Ray starts the music again, and I check out for a few short moments, then say “thinking” and come back in. Energy flags slightly, I note slight inertia in Flowing. We glance through Staccato and then dive fully into Chaos again. “Release!” Ray cries out from the teacher’s table, and the room explodes. Chaos keeps going and going and going, rings of a tree, going back to its start as a sapling, as an acorn, when the tree was already contained in it. I connect with a dancer I’ve never seen before, delighted by her unique expression. I remember my maternal grandmother and cry, wishing I could have loved her better. I think of my paternal grandmother, who just died this past spring, and how she left in a whisper. Friends of similar age to me who have died come next. My friend Gerard, who died at 36, tells me again, you just have to do it, Meg, just open up, step up, let it in, you don’t need anything but what you already have. Howard, another dear friend, who died just a few weeks before Gerard also comes to mind. When I got the phone call about Howard’s death, I was with my son Simon, then an infant, dancing to the flights of birds from a rooftop pigeon coop who swoop in a rolling loop over Wythe Avenue in Williamsburg, Brooklyn, while Simon watched me from his stroller, the reflections of clouds rushing over the planes of my eyes, my arms raised and turning all of the planes of me.

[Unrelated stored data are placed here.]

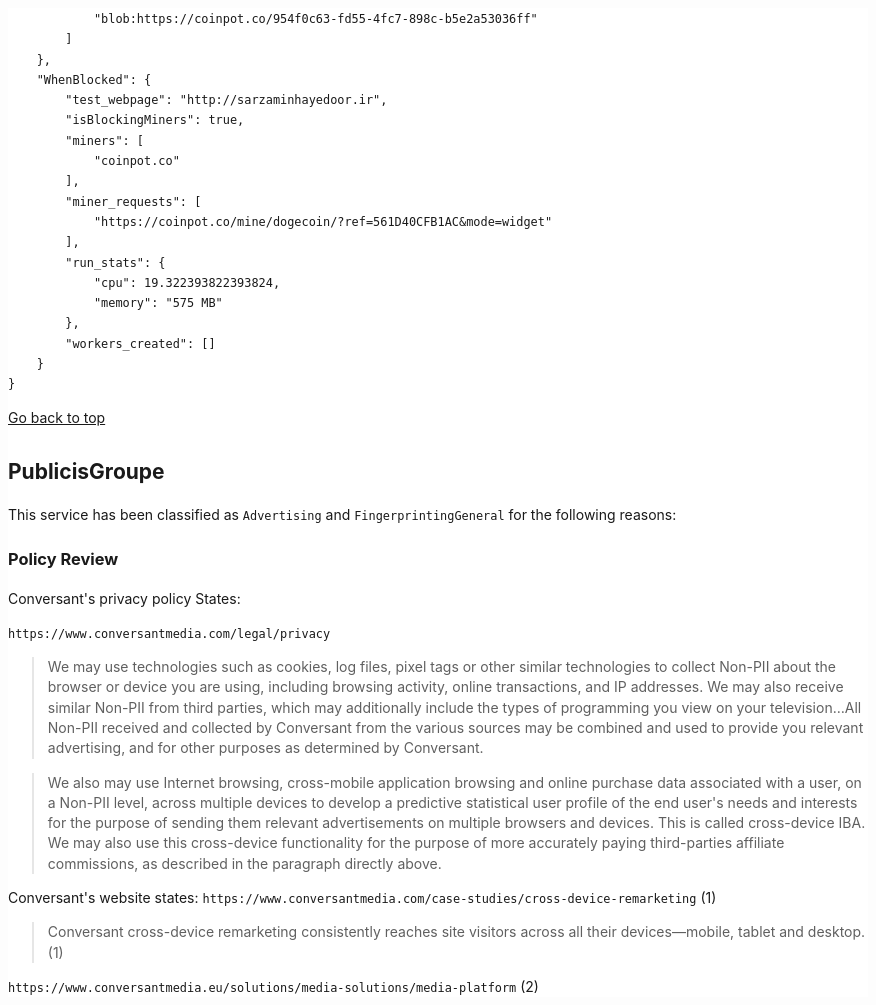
 ```
            "blob:https://coinpot.co/954f0c63-fd55-4fc7-898c-b5e2a53036ff"
        ]
    },
    "WhenBlocked": {
        "test_webpage": "http://sarzaminhayedoor.ir",
        "isBlockingMiners": true,
        "miners": [
            "coinpot.co"
        ],
        "miner_requests": [
            "https://coinpot.co/mine/dogecoin/?ref=561D40CFB1AC&mode=widget"
        ],
        "run_stats": {
            "cpu": 19.322393822393824,
            "memory": "575 MB"
        },
        "workers_created": []
    }
}
```
[Go back to top](#tracker-descriptions-for-fingerprinters-and-cryptominers)

## PublicisGroupe
This service has been classified as `Advertising` and `FingerprintingGeneral` for the following reasons:
### Policy Review
Conversant's privacy policy States:

`https://www.conversantmedia.com/legal/privacy`

>We may use technologies such as cookies, log files, pixel tags or other similar technologies to collect Non-PII about the browser or device you are using, including browsing activity, online transactions, and IP addresses. We may also receive similar Non-PII from third parties, which may additionally include the types of programming you view on your television…All Non-PII received and collected by Conversant from the various sources may be combined and used to provide you relevant advertising, and for other purposes as determined by Conversant.  
  
>We also may use Internet browsing, cross-mobile application browsing and online purchase data associated with a user, on a Non-PII level, across multiple devices to develop a predictive statistical user profile of the end user's needs and interests for the purpose of sending them relevant advertisements on multiple browsers and devices. This is called cross-device IBA. We may also use this cross-device functionality for the purpose of more accurately paying third-parties affiliate commissions, as described in the paragraph directly above.

Conversant's website states: 
`https://www.conversantmedia.com/case-studies/cross-device-remarketing` (1)  

>Conversant cross-device remarketing consistently reaches site visitors across all their devices—mobile, tablet and desktop. (1)  

`https://www.conversantmedia.eu/solutions/media-solutions/media-platform` (2)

As I move through the room, the energetic bodies that extend beyond the skin pass through me.
The sky beckons me. I ache for it. I start to climb up over the ballet bar, but am sure it’s against the rules and withdraw my leg. A new friend seems to think I need help and holds my elbow, unwittingly encouraging me. I know I’m going to get into trouble, but I just have to. I mean I have to, so I climb up over the bar, through the window, onto the cold metal fire escape. I keep my feet planted and soar up into the sky. I think of the Dzogchen teaching of open sky, the principle of space, of unrestricted awareness. My movements are unmoored from intentionality, totally intuitive. Tears pour down my face, drawing around the curve of my chin and neck. I am barely visible, with my back to the bricks, my feet on the cold metal, but a member of the crew spies me and comes and says, “This is not safe. Sorry, but you have to come down from there.” I climb down into the room and continue to move, near the window, to the wind, the sky, with space. I move again throughout the room, whispering through, not separate. I find one dancer sitting in meditation, and lower myself down next to him. Thoughts come but awareness dominates. I reflect that I can wake up fully in this lifetime, that I am destined to, that all of us are. The room is luminous, bodies alive. Ray mixes a tonal track with a recording of Gabrielle Roth, the revered creator of the 5Rhythms practice, speaking. She says, we believe that if we keep dancing, over years and hundreds of dances, we can shed what doesn’t serve, we can let go of what no longer serves. Tears are a river down the whole front of me.
Ray brings us all into a circle that completely fills the spacious studio, and enacts a closing ritual that allows each person to be heard and seen, re-membered after having been shattered and scattered and taken apart during the course of this Sunday morning 5Rythms class.
If this was my last dance ever, I know that I stepped up with everything I had to give. What else is there, really? Nothing but boundless love, the cessation of all that blocks it, and the chances we are given to live it. Nothing but this tiny life and what we choose to fill it with. Ojala, gods-willing, let me choose well, let me not die wishing I hadn’t held back during my very last dance, let me empty out my whole heart first, in service and in love.